Lecturer at Nottingham Trent University, UK
Lecturing and development of Undergraduate modules: “Sustainability” and “Rural Communities and Planning”. Lecturing on Post Grad MA International Relations: Theories, Practices and Policy. Supervision of undergraduate students; setting & marking coursework. School of Animal, Rural & Environmental Science Research Committee. Secured SPUR funding for research in Tuvalu
Scientific Advisor for Alofa Tuvalu (French-Tuvaluan NGO)
Author of the renewable energy technology component of the 10-year “Small Is Beautiful” project, Tuvalu.
Currently implementing renewable energy related sustainable development/environmental management & adaptation activities in Tuvalu (biogas, biodiesel, gasification, solar pv & thermal, wind).

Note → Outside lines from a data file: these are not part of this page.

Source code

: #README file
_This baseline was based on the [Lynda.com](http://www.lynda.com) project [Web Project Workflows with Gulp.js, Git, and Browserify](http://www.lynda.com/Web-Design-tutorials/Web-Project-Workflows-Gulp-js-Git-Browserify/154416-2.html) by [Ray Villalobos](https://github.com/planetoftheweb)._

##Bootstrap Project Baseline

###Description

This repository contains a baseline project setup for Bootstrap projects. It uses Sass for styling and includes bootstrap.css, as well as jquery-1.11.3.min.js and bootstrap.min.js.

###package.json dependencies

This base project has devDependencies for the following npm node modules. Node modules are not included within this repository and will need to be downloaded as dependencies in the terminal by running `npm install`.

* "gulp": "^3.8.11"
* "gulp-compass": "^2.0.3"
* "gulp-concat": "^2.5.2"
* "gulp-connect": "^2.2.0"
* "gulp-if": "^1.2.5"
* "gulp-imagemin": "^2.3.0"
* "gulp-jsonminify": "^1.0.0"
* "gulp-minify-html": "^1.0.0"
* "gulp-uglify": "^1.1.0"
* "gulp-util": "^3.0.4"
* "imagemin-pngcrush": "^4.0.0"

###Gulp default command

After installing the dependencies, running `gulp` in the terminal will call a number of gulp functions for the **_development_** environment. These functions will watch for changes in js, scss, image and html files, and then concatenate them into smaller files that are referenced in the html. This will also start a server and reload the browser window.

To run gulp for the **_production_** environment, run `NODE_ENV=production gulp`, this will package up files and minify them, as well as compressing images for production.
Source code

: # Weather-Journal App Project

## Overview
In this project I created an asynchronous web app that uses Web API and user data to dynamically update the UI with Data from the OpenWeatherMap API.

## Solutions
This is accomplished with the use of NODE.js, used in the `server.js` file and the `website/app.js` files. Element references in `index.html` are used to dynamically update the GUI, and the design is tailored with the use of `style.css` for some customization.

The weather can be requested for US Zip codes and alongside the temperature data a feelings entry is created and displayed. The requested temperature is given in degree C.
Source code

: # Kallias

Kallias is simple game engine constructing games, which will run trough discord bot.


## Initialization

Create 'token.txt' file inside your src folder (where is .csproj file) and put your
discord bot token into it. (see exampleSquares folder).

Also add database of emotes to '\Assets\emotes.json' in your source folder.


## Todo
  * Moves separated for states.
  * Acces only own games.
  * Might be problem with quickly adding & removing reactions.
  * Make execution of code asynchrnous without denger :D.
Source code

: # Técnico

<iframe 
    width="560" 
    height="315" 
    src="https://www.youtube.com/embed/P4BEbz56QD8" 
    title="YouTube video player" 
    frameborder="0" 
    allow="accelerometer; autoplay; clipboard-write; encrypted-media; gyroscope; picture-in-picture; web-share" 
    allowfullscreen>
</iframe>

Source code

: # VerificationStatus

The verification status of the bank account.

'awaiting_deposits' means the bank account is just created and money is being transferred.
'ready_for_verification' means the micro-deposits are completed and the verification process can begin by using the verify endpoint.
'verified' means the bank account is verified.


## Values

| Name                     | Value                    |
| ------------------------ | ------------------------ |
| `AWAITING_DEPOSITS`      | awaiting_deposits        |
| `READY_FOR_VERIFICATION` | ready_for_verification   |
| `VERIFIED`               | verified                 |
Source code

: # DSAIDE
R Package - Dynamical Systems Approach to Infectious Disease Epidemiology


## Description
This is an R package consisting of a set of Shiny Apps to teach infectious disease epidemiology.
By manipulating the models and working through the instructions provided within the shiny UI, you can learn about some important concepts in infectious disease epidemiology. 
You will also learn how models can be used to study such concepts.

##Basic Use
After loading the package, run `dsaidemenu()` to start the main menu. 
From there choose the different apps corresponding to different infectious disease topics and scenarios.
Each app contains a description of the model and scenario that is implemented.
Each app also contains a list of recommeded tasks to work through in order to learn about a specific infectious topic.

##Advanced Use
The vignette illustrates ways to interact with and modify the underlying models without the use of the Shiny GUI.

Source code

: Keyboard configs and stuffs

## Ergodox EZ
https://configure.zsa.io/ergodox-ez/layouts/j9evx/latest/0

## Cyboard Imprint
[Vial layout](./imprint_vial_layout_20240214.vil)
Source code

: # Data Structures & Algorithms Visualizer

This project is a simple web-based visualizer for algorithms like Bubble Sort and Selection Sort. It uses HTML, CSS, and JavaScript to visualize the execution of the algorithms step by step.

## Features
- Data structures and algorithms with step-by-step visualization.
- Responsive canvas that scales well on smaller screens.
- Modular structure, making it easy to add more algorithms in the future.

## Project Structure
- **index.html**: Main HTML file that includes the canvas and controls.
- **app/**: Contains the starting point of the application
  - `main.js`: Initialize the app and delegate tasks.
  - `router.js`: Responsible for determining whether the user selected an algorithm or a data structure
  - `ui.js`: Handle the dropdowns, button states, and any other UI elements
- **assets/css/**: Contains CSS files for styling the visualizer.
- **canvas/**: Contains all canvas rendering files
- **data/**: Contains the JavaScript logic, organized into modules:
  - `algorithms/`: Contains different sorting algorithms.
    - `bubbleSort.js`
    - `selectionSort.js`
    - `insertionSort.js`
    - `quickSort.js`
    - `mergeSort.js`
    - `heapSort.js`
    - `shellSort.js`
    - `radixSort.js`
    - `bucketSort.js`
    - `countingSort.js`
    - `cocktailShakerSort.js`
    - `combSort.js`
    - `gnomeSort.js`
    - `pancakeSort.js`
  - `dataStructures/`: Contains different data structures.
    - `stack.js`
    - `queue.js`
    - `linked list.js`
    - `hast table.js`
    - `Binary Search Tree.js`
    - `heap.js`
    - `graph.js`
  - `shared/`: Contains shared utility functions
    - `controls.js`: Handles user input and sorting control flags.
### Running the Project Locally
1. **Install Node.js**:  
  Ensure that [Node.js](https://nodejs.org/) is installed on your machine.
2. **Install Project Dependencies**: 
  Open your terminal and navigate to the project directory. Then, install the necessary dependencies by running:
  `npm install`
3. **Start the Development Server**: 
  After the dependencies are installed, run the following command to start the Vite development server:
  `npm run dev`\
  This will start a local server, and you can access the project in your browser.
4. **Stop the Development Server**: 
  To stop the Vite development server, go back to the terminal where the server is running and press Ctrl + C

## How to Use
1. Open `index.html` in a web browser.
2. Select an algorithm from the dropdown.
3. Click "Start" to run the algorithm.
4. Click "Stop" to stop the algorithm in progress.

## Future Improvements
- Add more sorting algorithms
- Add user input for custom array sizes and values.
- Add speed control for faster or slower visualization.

Selected as one of UNESCO’s decade of achievement projects.
Preparing funding proposals & securing funding.
Programme Manager for Cusichaca Trust, UK
Planning projects and devising/implementing/evaluating strategies for natural resource management, sustainable development & adaptation of rural Highland Peru. Major environmental management project - completed in September 2007 - research, agricultural extension and rehabilitation of land, vegetation, Inca terraces & irrigation systems in the Pampachiri District, Peru. Defining and implementing management structures and systems of an NGO with 40 full-time employees. Directing research and funding programmes, securing funding (1,500,000 Euro - EU, DFID & Community Fund).